*Problem details*:
Starting at the line below holding "## Real Investor Success Stories" and stopping at the line holding "## Why Use Investment Apps?", print every line exactly, both ends included, and leave the rest out.

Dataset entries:
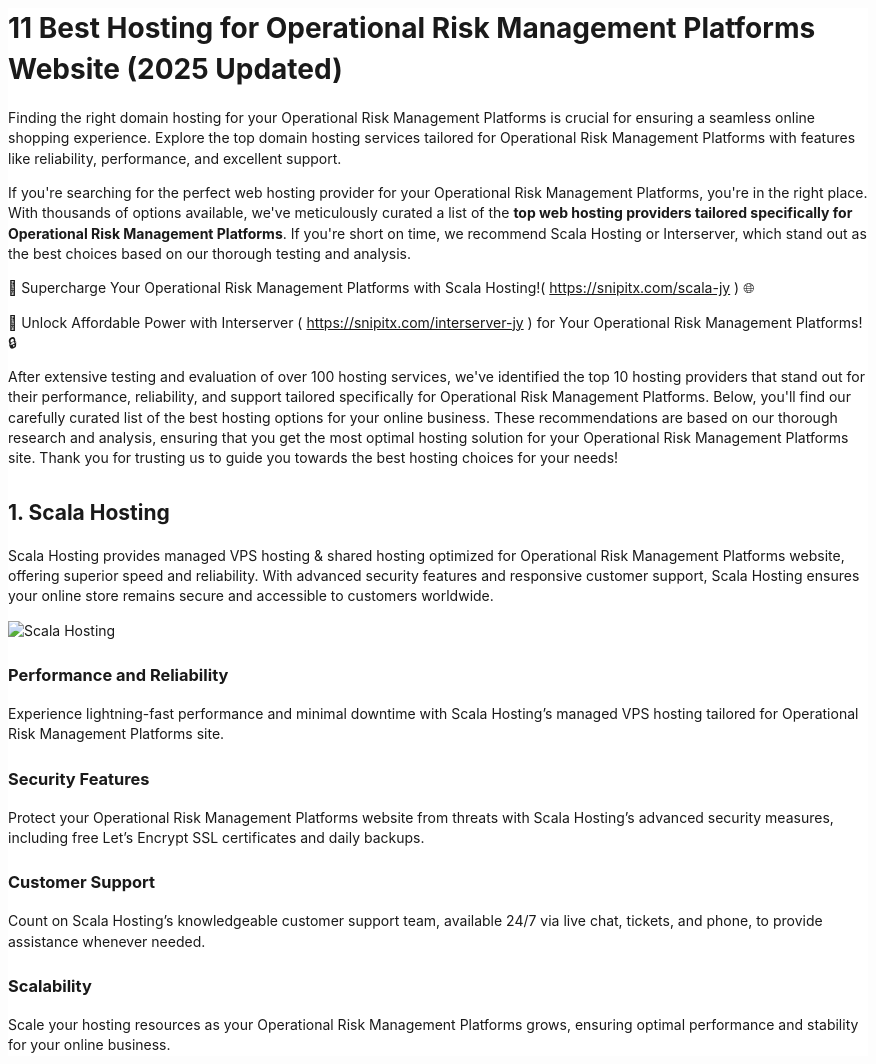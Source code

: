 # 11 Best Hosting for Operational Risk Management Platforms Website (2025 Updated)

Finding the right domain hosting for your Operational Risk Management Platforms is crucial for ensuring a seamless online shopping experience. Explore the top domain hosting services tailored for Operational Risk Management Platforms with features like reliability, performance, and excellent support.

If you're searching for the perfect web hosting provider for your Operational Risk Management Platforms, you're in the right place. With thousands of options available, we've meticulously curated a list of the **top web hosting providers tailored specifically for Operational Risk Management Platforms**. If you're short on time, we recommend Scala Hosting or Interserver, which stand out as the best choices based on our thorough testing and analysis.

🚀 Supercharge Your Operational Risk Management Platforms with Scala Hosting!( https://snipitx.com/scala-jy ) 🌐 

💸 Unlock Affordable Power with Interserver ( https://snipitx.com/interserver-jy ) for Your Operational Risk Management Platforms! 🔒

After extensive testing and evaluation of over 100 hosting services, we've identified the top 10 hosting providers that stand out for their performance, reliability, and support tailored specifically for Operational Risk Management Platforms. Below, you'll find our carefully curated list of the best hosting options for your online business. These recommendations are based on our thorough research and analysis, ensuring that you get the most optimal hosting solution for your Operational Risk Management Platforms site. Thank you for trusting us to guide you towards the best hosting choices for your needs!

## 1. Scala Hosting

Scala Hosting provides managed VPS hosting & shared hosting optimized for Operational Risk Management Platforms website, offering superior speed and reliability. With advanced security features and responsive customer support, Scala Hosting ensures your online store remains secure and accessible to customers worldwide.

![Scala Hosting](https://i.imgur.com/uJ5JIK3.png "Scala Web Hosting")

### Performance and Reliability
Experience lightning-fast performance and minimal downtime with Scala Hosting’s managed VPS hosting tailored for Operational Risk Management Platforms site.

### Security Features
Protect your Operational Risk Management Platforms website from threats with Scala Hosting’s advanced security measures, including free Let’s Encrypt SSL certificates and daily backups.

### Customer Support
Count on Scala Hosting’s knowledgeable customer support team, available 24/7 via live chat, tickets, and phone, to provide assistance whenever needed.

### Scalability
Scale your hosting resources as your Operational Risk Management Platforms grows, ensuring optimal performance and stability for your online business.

* * *

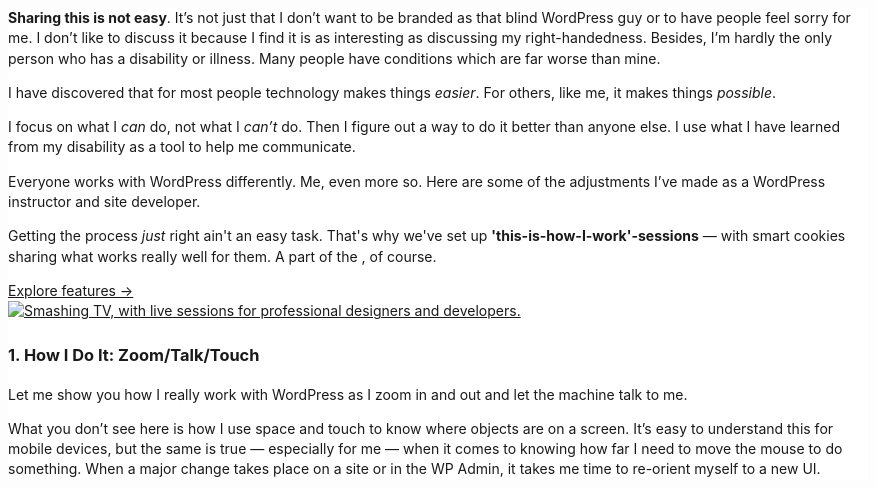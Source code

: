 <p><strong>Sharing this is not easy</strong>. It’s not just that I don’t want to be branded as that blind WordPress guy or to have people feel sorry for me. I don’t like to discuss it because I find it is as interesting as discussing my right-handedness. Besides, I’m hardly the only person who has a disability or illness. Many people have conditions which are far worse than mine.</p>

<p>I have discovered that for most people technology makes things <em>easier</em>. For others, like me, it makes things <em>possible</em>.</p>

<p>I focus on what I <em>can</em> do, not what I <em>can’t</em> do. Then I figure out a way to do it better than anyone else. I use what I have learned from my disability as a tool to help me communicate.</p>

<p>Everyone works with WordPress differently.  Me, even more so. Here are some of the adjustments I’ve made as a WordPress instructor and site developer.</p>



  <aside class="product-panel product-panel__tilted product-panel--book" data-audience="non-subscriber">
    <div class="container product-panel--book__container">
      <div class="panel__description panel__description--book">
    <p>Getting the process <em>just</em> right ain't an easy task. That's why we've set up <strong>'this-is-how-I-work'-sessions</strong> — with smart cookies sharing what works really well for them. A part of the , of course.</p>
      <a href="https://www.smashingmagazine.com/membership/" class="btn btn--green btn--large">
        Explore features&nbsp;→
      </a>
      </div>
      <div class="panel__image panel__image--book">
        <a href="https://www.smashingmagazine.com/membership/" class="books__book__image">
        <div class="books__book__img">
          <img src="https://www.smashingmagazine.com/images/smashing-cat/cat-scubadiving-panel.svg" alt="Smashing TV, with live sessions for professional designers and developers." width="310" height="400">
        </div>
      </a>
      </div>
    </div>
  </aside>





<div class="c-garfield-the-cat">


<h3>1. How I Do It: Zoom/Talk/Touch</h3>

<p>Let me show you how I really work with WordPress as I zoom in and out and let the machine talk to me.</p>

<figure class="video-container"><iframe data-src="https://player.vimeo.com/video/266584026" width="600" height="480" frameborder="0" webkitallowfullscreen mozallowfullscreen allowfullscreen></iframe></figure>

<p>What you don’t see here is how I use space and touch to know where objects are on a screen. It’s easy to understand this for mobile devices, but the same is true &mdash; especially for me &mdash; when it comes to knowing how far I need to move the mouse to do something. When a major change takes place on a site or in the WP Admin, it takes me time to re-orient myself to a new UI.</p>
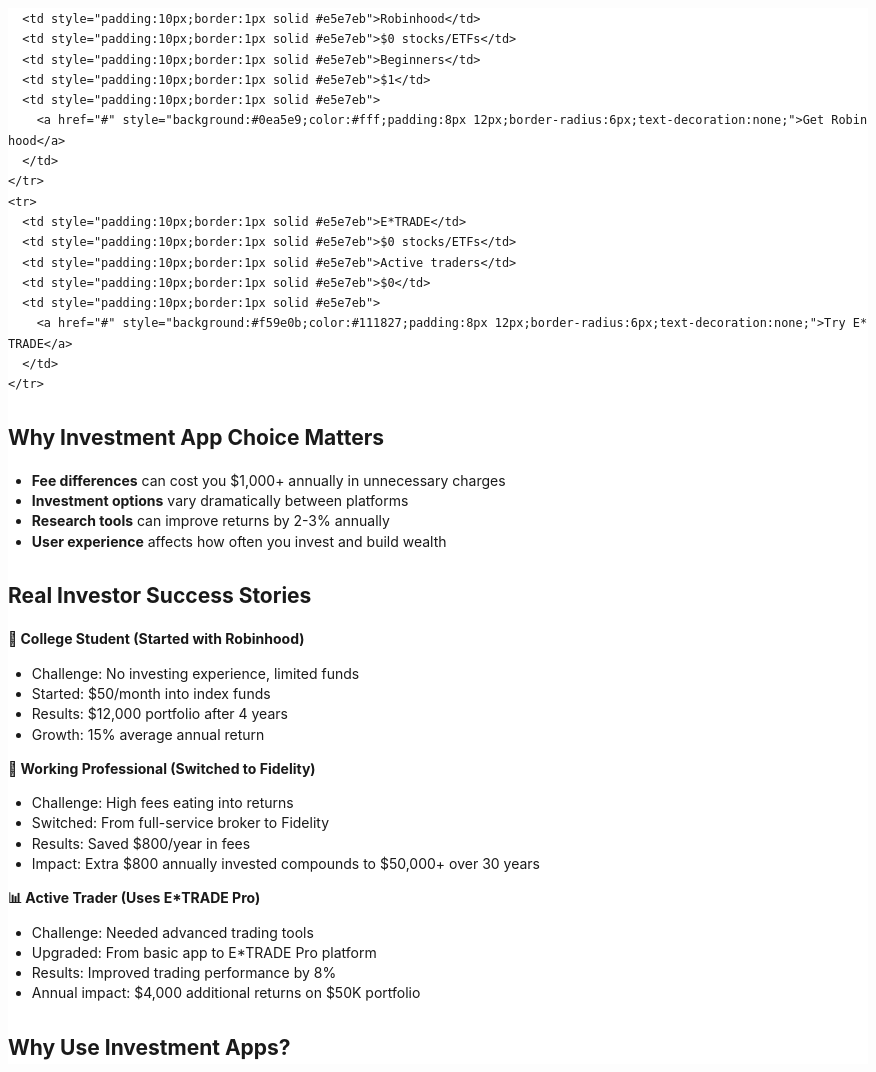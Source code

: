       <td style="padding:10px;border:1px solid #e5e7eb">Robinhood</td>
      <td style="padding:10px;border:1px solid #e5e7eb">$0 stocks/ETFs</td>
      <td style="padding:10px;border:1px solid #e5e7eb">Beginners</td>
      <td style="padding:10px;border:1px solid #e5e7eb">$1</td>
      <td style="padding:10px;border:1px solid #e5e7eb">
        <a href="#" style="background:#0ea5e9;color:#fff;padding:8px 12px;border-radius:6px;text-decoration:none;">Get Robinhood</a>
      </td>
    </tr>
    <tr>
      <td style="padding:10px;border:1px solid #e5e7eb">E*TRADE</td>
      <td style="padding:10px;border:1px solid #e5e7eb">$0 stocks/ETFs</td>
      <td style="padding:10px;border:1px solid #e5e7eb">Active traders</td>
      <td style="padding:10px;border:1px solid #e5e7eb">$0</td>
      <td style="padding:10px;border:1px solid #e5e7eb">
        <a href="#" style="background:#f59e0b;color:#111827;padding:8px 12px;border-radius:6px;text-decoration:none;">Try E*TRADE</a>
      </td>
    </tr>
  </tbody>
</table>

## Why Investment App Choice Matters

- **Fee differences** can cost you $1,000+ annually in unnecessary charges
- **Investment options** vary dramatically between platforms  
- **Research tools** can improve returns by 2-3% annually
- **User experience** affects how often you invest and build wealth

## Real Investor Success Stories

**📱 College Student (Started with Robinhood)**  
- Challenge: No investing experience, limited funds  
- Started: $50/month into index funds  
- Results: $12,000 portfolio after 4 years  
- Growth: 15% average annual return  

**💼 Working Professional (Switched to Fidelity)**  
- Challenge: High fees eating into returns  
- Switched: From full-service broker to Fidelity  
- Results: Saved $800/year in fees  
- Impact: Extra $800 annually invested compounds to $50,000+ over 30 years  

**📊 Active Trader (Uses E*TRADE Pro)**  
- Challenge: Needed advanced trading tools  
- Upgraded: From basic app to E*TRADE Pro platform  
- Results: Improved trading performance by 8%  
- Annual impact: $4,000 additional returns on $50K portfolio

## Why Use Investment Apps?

* * *

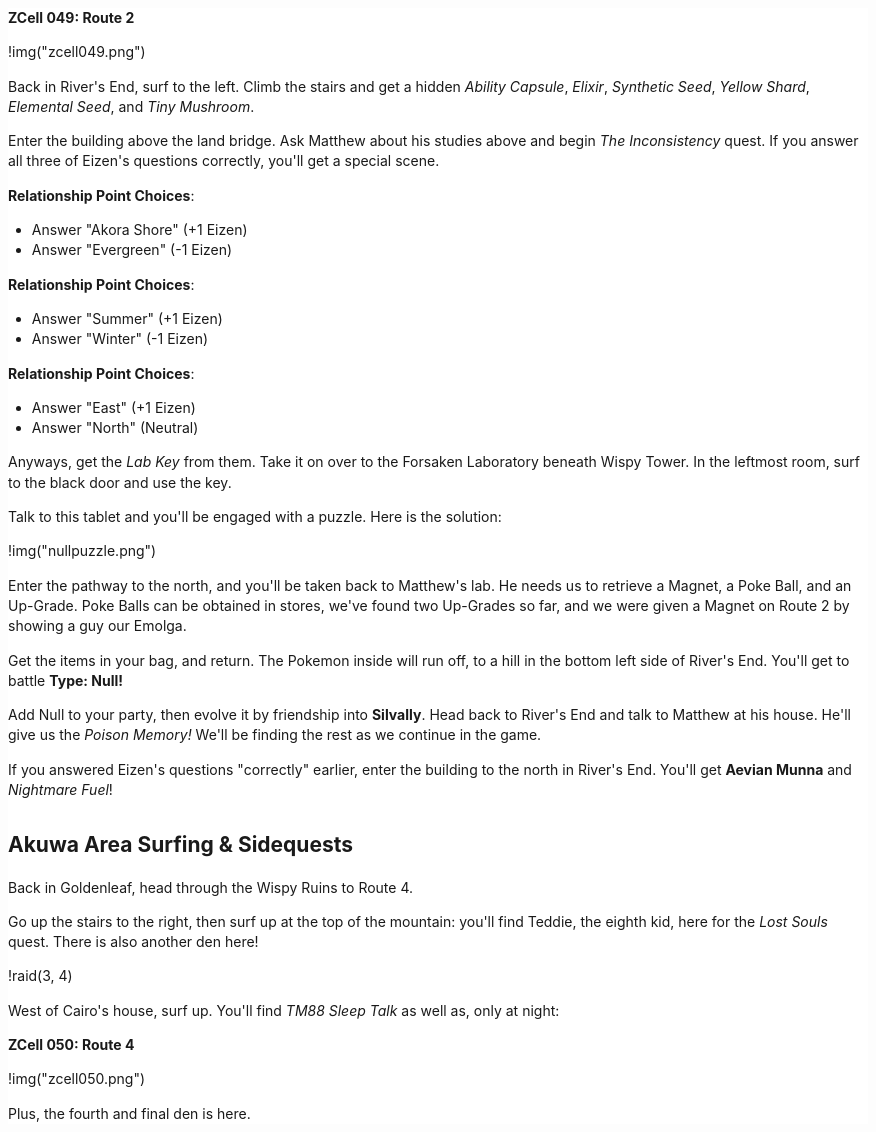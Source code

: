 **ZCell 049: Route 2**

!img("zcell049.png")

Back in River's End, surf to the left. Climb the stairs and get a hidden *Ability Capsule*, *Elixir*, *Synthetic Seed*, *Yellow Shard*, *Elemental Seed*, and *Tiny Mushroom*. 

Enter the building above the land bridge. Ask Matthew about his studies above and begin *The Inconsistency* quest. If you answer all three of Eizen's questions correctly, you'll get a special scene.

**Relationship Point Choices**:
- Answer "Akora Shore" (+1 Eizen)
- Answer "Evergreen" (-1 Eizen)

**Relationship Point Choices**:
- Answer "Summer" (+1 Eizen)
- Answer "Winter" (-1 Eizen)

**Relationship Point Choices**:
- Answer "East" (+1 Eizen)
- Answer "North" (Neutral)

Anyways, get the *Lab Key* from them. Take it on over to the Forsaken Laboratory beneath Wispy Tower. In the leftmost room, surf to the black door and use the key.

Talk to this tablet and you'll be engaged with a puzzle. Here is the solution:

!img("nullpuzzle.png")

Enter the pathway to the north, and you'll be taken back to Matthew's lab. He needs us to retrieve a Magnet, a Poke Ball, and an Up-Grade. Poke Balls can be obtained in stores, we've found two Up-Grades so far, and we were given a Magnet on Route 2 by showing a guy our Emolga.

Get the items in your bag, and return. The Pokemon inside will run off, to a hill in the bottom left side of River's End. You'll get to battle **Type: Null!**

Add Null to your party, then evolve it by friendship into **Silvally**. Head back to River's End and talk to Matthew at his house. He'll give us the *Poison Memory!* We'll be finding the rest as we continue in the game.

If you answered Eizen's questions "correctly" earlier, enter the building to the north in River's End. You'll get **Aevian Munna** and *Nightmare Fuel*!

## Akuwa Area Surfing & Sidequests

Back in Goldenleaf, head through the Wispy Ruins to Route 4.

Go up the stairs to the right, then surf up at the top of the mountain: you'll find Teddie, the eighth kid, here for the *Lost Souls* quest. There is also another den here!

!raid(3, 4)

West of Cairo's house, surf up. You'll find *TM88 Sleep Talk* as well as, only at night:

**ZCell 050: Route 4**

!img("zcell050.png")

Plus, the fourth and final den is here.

*Response box*:
## Real Investor Success Stories

**📱 College Student (Started with Robinhood)**  
- Challenge: No investing experience, limited funds  
- Started: $50/month into index funds  
- Results: $12,000 portfolio after 4 years  
- Growth: 15% average annual return  

**💼 Working Professional (Switched to Fidelity)**  
- Challenge: High fees eating into returns  
- Switched: From full-service broker to Fidelity  
- Results: Saved $800/year in fees  
- Impact: Extra $800 annually invested compounds to $50,000+ over 30 years  

**📊 Active Trader (Uses E*TRADE Pro)**  
- Challenge: Needed advanced trading tools  
- Upgraded: From basic app to E*TRADE Pro platform  
- Results: Improved trading performance by 8%  
- Annual impact: $4,000 additional returns on $50K portfolio

## Why Use Investment Apps?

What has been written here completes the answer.